Stored records:

▼▼▼

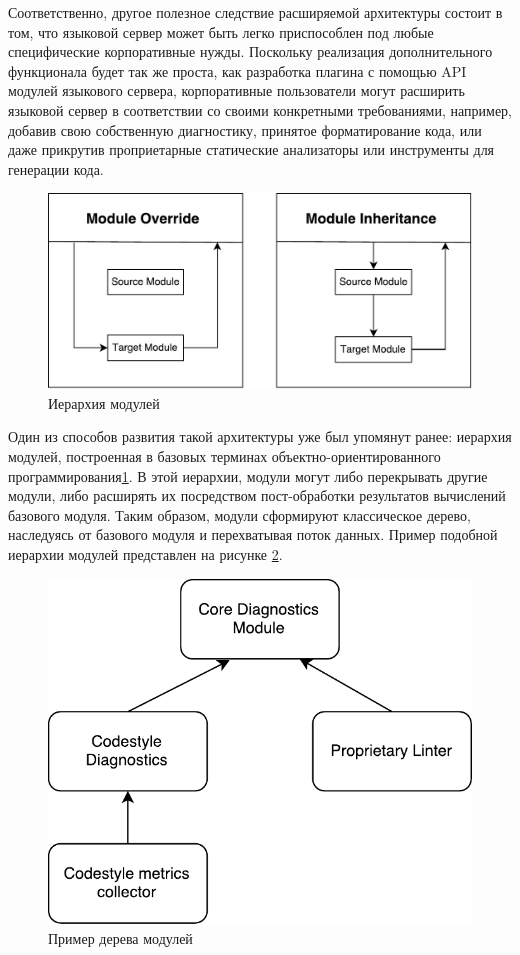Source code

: Соответственно, другое полезное следствие расширяемой архитектуры состоит в том, что языковой сервер может быть легко приспособлен под любые специфические корпоративные нужды. Поскольку реализация дополнительного функционала будет так же проста, как разработка плагина с помощью API модулей языкового сервера, корпоративные пользователи могут расширить языковой сервер в соответствии со своими конкретными требованиями, например, добавив свою собственную диагностику, принятое форматирование кода, или даже прикрутив проприетарные статические анализаторы или инструменты для генерации кода.

\begin{figure}[H]
    \centering
    \includegraphics[width=.7\textwidth]{figs/module_hierarchy.pdf}
    \caption{Иерархия модулей}
    \label{fig:met:module_hierarchy}
\end{figure}

Один из способов развития такой архитектуры уже был упомянут ранее: иерархия модулей, построенная в базовых терминах объектно-ориентированного программирования\ref{fig:met:module_hierarchy}. В этой иерархии, модули могут либо перекрывать другие модули, либо расширять их посредством пост-обработки результатов вычислений базового модуля. Таким образом, модули сформируют классическое дерево, наследуясь от базового модуля и перехватывая поток данных. Пример подобной иерархии модулей представлен на рисунке \ref{fig:met:module_tree}.

\begin{figure}[H]
    \centering
    \includegraphics[width=.5\textwidth]{figs/module_tree.pdf}
    \caption{Пример дерева модулей}
    \label{fig:met:module_tree}
\end{figure}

▲▲▲

**YOUR ASSIGNMENT:** Copy out the lines above unchanged. Skip the images.

**ANSWER SPACE:**
Source code

: Соответственно, другое полезное следствие расширяемой архитектуры состоит в том, что языковой сервер может быть легко приспособлен под любые специфические корпоративные нужды. Поскольку реализация дополнительного функционала будет так же проста, как разработка плагина с помощью API модулей языкового сервера, корпоративные пользователи могут расширить языковой сервер в соответствии со своими конкретными требованиями, например, добавив свою собственную диагностику, принятое форматирование кода, или даже прикрутив проприетарные статические анализаторы или инструменты для генерации кода.

\begin{figure}[H]
    \centering
    \includegraphics[width=.7\textwidth]{figs/module_hierarchy.pdf}
    \caption{Иерархия модулей}
    \label{fig:met:module_hierarchy}
\end{figure}

Один из способов развития такой архитектуры уже был упомянут ранее: иерархия модулей, построенная в базовых терминах объектно-ориентированного программирования\ref{fig:met:module_hierarchy}. В этой иерархии, модули могут либо перекрывать другие модули, либо расширять их посредством пост-обработки результатов вычислений базового модуля. Таким образом, модули сформируют классическое дерево, наследуясь от базового модуля и перехватывая поток данных. Пример подобной иерархии модулей представлен на рисунке \ref{fig:met:module_tree}.

\begin{figure}[H]
    \centering
    \includegraphics[width=.5\textwidth]{figs/module_tree.pdf}
    \caption{Пример дерева модулей}
    \label{fig:met:module_tree}
\end{figure}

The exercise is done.